Millions of Americans in their 50s and older have not only lost their homes and equity, but have lived off their retirement accounts in order to survive this recession. If you look at your local foreclosures listed in the paper each week, you will see a few folks losing expensive homes, but most are losing their houses for the cost of a new fancy car.

We will not be able to build enough public housing to take care of all these folks as they grow older and we can't afford it. But maybe there is a simply solution that would help a few of those needing a safe home to recover.

A solution that could work is to have churches screen and match older Americans needing a home and people with extra space in their current home, like a finished basement or garage teen suite that is not being used in a nice neighborhood. This could happen without using government dollars, but it would require zoning laws to change and making sure your homeowners insurance is correctly done. If you violate any zoning law, your home insurance is void.

Would local zoning laws change to help make this legal and possible? Would Americans open up their hearts and homes to offer a good home for a older widower if they had space that wasn't being used?
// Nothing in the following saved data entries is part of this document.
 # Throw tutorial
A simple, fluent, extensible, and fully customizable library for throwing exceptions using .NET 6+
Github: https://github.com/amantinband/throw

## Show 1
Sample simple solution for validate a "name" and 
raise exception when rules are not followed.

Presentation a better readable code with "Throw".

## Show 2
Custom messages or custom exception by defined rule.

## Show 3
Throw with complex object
For once, I wish our government would do the right thing and not just work for real estate developers and bankers. It should consider what space we have now that can be used for affordable housing that doesn't cost us more in tax dollars or those seeking to profit off public housing, which is expensive to keep up.

Just change the laws on zoning so we can start helping folks who need a break and a safe place to live. Maybe if we pay a permit or fee or registration with the local zoning department that would help.

This just seems like an easy solution to help with the affordable housing crisis and it doesn't cost our broke government any money.